Le champ politique étudie les aspects sous lesquels l’écrivain signe ses engagements politiques dans ou entre les lignes de son écriture littéraire, mais également la façon dont Aragon prend « politiquement » position dans les luttes partisanes de la littérature et dans sa pratique de directeur, d’éditorialiste et d’écrivain des Lettres françaises (Corinne Grenouillet, « Aragon historien de la littérature » ; Philippe Olivera, « La mise en scène du grand écrivain dans Les Lettres françaises). Daniel Bougnoux analyse la tension permanente d’un couple de forces sinon nécessaire du moins durable, « L’amour, la politique », dans le parcours d’un homme qui « tenait son être des autres ». La politique, c’est également les remises en question de l’Auteur, que Mireille Hilsum (« Armand, inutile Armand ») nous donne à lire dans les ratures successives de l’écrivain, nous amenant à constater la « défaite du héros “po” », celui qui laisse la place à l’anti-héros, Pierre Mercadier, auteur d’un essai sur John Law dont Georges Benrekassa analyse la « logique » « lacunaire » dans Les Voyageurs de l’impériale. L' »écriture communiste » du Monde réel ne va ainsi pas de soi, et tient plus d’une mise « en scène » que d’une mise « en œuvre » (Nelly Wolf). Cette « écriture », que Jean-Michel Péru (« Position littéraire et position politique ») présente comme une pratique de la « littérature prolétarienne », est paradoxale de la part d’un des fondateurs du mouvement surréaliste, attaqué au cours de la deuxième Guerre mondiale par ses anciens camarades (John Bennett : « Aragon et les surréalistes de Londres »), même lorsqu’elle aborde des référents notoirement politiques : la « manif » (Danielle Tartakowsky), l’épisode de Dunkerque dans Les Communistes (Luc Vigier).
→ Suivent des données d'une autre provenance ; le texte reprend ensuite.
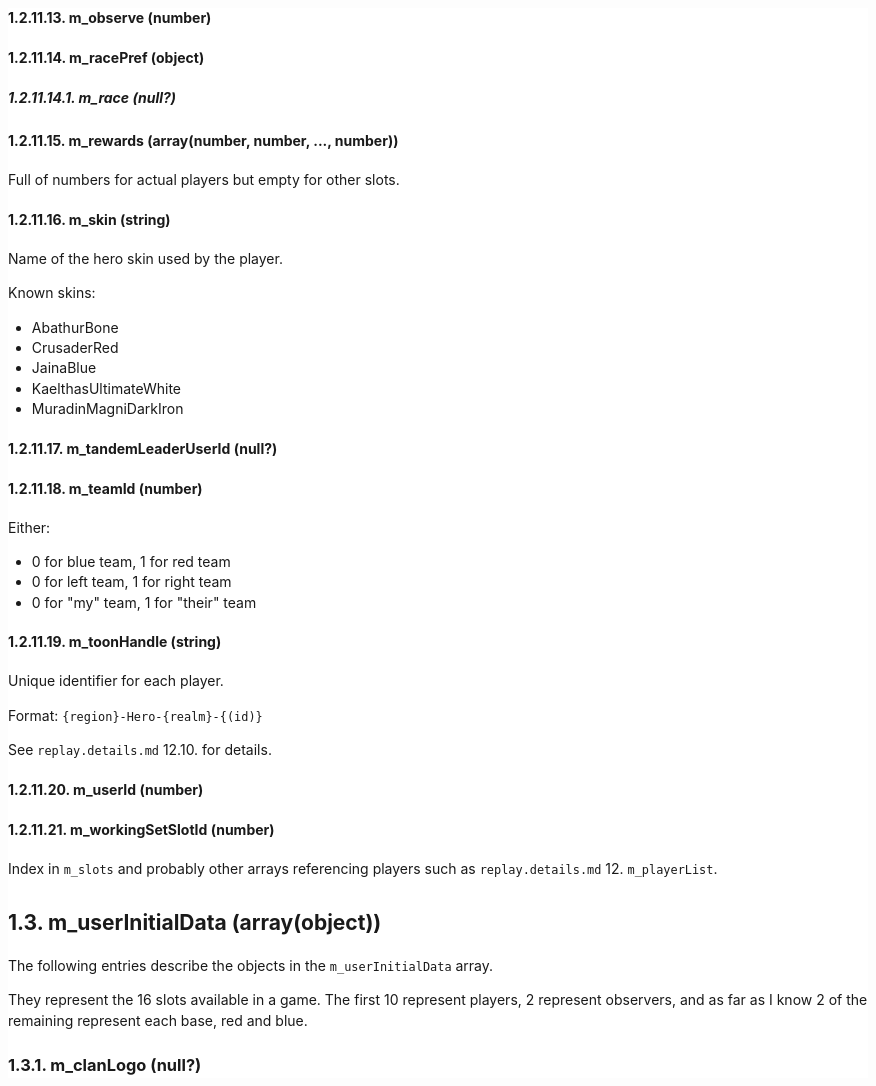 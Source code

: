 #### 1.2.11.13. m_observe (number)

#### 1.2.11.14. m_racePref (object)

##### 1.2.11.14.1. m_race (null?)

#### 1.2.11.15. m_rewards (array(number, number, ..., number))

Full of numbers for actual players but empty for other slots.

#### 1.2.11.16. m_skin (string)

Name of the hero skin used by the player.

Known skins:

- AbathurBone
- CrusaderRed
- JainaBlue
- KaelthasUltimateWhite
- MuradinMagniDarkIron

#### 1.2.11.17. m_tandemLeaderUserId (null?)

#### 1.2.11.18. m_teamId (number)

Either: 

- 0 for blue team, 1 for red team
- 0 for left team, 1 for right team
- 0 for "my" team, 1 for "their" team

#### 1.2.11.19. m_toonHandle (string)

Unique identifier for each player.

Format: `{region}-Hero-{realm}-{(id)}`

See `replay.details.md` 12.10. for details.

#### 1.2.11.20. m_userId (number)

#### 1.2.11.21. m_workingSetSlotId (number)

Index in `m_slots` and probably other arrays referencing players such as `replay.details.md` 12. `m_playerList`.

## 1.3. m_userInitialData (array(object))

The following entries describe the objects in the `m_userInitialData` array.

They represent the 16 slots available in a game. The first 10 represent players, 2 represent observers, and as far as I know 2 of the remaining represent each base, red and blue.

### 1.3.1. m_clanLogo (null?)
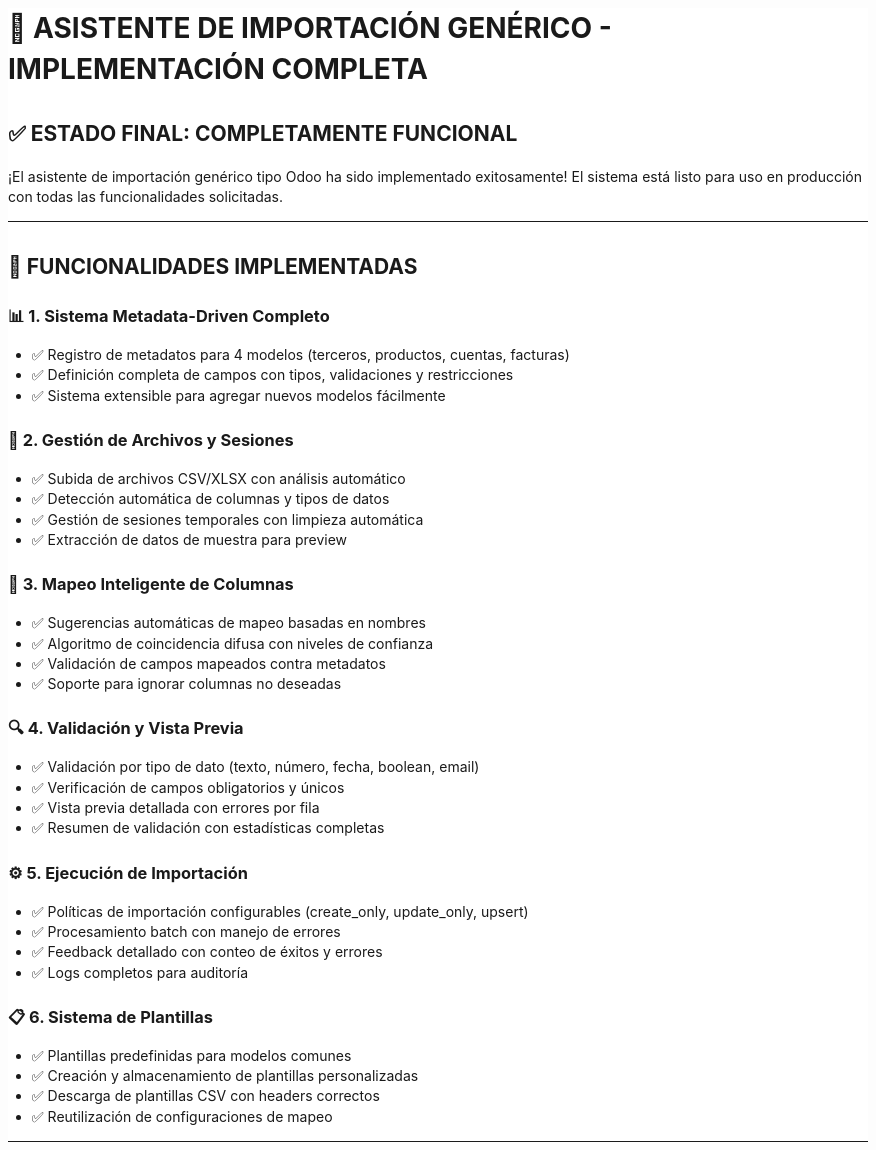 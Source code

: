 # 🎉 ASISTENTE DE IMPORTACIÓN GENÉRICO - IMPLEMENTACIÓN COMPLETA

## ✅ ESTADO FINAL: COMPLETAMENTE FUNCIONAL

¡El asistente de importación genérico tipo Odoo ha sido implementado exitosamente! El sistema está listo para uso en producción con todas las funcionalidades solicitadas.

---

## 🚀 FUNCIONALIDADES IMPLEMENTADAS

### 📊 **1. Sistema Metadata-Driven Completo**
- ✅ Registro de metadatos para 4 modelos (terceros, productos, cuentas, facturas)
- ✅ Definición completa de campos con tipos, validaciones y restricciones
- ✅ Sistema extensible para agregar nuevos modelos fácilmente

### 📁 **2. Gestión de Archivos y Sesiones**
- ✅ Subida de archivos CSV/XLSX con análisis automático
- ✅ Detección automática de columnas y tipos de datos
- ✅ Gestión de sesiones temporales con limpieza automática
- ✅ Extracción de datos de muestra para preview

### 🔗 **3. Mapeo Inteligente de Columnas**
- ✅ Sugerencias automáticas de mapeo basadas en nombres
- ✅ Algoritmo de coincidencia difusa con niveles de confianza
- ✅ Validación de campos mapeados contra metadatos
- ✅ Soporte para ignorar columnas no deseadas

### 🔍 **4. Validación y Vista Previa**
- ✅ Validación por tipo de dato (texto, número, fecha, boolean, email)
- ✅ Verificación de campos obligatorios y únicos
- ✅ Vista previa detallada con errores por fila
- ✅ Resumen de validación con estadísticas completas

### ⚙️ **5. Ejecución de Importación**
- ✅ Políticas de importación configurables (create_only, update_only, upsert)
- ✅ Procesamiento batch con manejo de errores
- ✅ Feedback detallado con conteo de éxitos y errores
- ✅ Logs completos para auditoría

### 📋 **6. Sistema de Plantillas**
- ✅ Plantillas predefinidas para modelos comunes
- ✅ Creación y almacenamiento de plantillas personalizadas
- ✅ Descarga de plantillas CSV con headers correctos
- ✅ Reutilización de configuraciones de mapeo

---
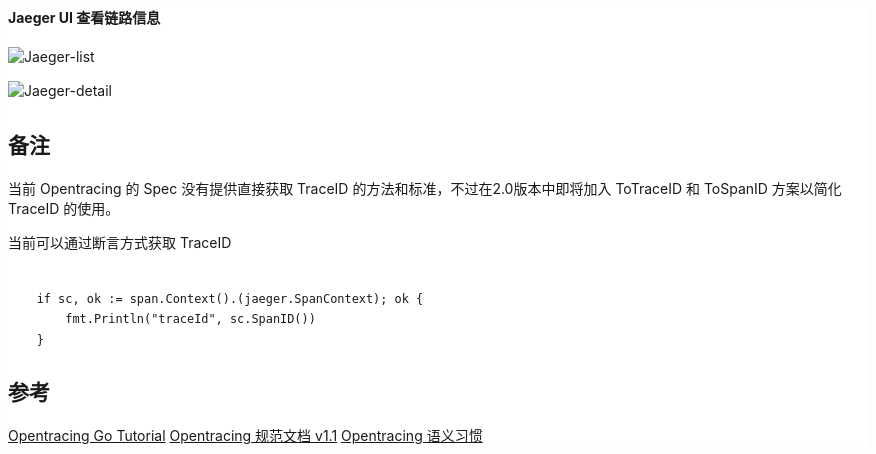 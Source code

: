#### Jaeger UI 查看链路信息

![Jaeger-list](https://graph.linganmin.cn/220218/342c15dd6449292e2591a2babdf744b1?x-oss-process=image/format,webp/quality,q_60)

![Jaeger-detail](https://graph.linganmin.cn/220218/6e2d387b0758477d4ad631c79aa30c03?x-oss-process=image/format,webp/quality,q_60)


## 备注

当前 Opentracing 的 Spec 没有提供直接获取 TraceID 的方法和标准，不过在2.0版本中即将加入 ToTraceID 和 ToSpanID 方案以简化 TraceID 的使用。

当前可以通过断言方式获取 TraceID

```golang

	if sc, ok := span.Context().(jaeger.SpanContext); ok {
		fmt.Println("traceId", sc.SpanID())
	}

```

## 参考

[Opentracing Go Tutorial](https://github.com/yurishkuro/opentracing-tutorial/tree/master/go)
[Opentracing 规范文档 v1.1](https://github.com/opentracing/specification/blob/master/specification.md)
[Opentracing 语义习惯](https://github.com/opentracing/specification/blob/master/semantic_conventions.md)
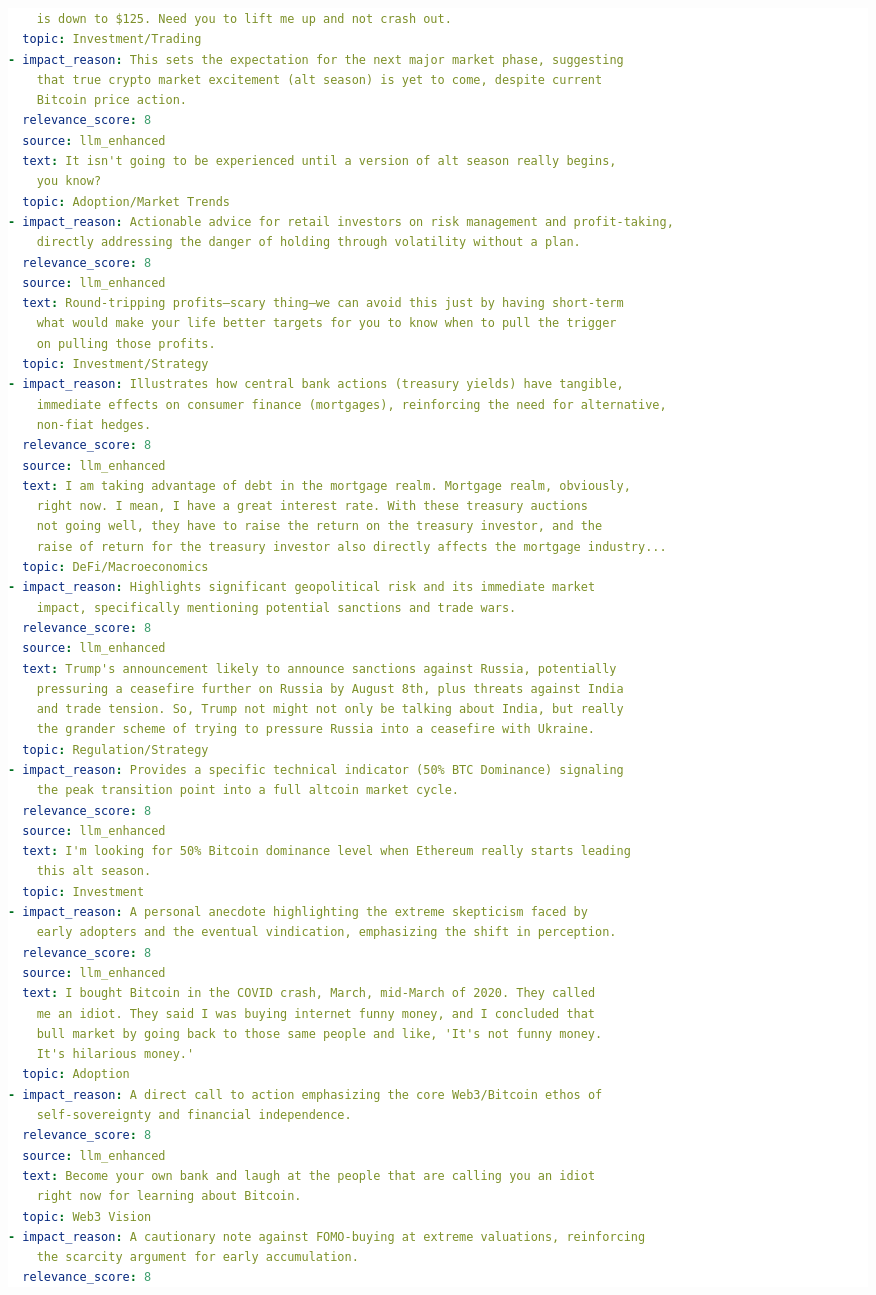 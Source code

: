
 ```yaml
    is down to $125. Need you to lift me up and not crash out.
  topic: Investment/Trading
- impact_reason: This sets the expectation for the next major market phase, suggesting
    that true crypto market excitement (alt season) is yet to come, despite current
    Bitcoin price action.
  relevance_score: 8
  source: llm_enhanced
  text: It isn't going to be experienced until a version of alt season really begins,
    you know?
  topic: Adoption/Market Trends
- impact_reason: Actionable advice for retail investors on risk management and profit-taking,
    directly addressing the danger of holding through volatility without a plan.
  relevance_score: 8
  source: llm_enhanced
  text: Round-tripping profits—scary thing—we can avoid this just by having short-term
    what would make your life better targets for you to know when to pull the trigger
    on pulling those profits.
  topic: Investment/Strategy
- impact_reason: Illustrates how central bank actions (treasury yields) have tangible,
    immediate effects on consumer finance (mortgages), reinforcing the need for alternative,
    non-fiat hedges.
  relevance_score: 8
  source: llm_enhanced
  text: I am taking advantage of debt in the mortgage realm. Mortgage realm, obviously,
    right now. I mean, I have a great interest rate. With these treasury auctions
    not going well, they have to raise the return on the treasury investor, and the
    raise of return for the treasury investor also directly affects the mortgage industry...
  topic: DeFi/Macroeconomics
- impact_reason: Highlights significant geopolitical risk and its immediate market
    impact, specifically mentioning potential sanctions and trade wars.
  relevance_score: 8
  source: llm_enhanced
  text: Trump's announcement likely to announce sanctions against Russia, potentially
    pressuring a ceasefire further on Russia by August 8th, plus threats against India
    and trade tension. So, Trump not might not only be talking about India, but really
    the grander scheme of trying to pressure Russia into a ceasefire with Ukraine.
  topic: Regulation/Strategy
- impact_reason: Provides a specific technical indicator (50% BTC Dominance) signaling
    the peak transition point into a full altcoin market cycle.
  relevance_score: 8
  source: llm_enhanced
  text: I'm looking for 50% Bitcoin dominance level when Ethereum really starts leading
    this alt season.
  topic: Investment
- impact_reason: A personal anecdote highlighting the extreme skepticism faced by
    early adopters and the eventual vindication, emphasizing the shift in perception.
  relevance_score: 8
  source: llm_enhanced
  text: I bought Bitcoin in the COVID crash, March, mid-March of 2020. They called
    me an idiot. They said I was buying internet funny money, and I concluded that
    bull market by going back to those same people and like, 'It's not funny money.
    It's hilarious money.'
  topic: Adoption
- impact_reason: A direct call to action emphasizing the core Web3/Bitcoin ethos of
    self-sovereignty and financial independence.
  relevance_score: 8
  source: llm_enhanced
  text: Become your own bank and laugh at the people that are calling you an idiot
    right now for learning about Bitcoin.
  topic: Web3 Vision
- impact_reason: A cautionary note against FOMO-buying at extreme valuations, reinforcing
    the scarcity argument for early accumulation.
  relevance_score: 8
```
C’est à la fois en en homme politique et en homme de lettres que l’écrivain appelé à devenir « poète national » (Gisèle Sapiro : « La politique littéraire nationale d’Aragon ») rend à Barrès (Reynald Lahanque : « Aragon lecteur de Barrès ») et à Rimbaud (Jean-Pierre Martin : » Aragon mythographe de la littérature ») des hommages autrement plus paradoxaux que celui qu’il rend à l’intellectuel humaniste J.-R. Bloch (Marie-Thérèse Eychard).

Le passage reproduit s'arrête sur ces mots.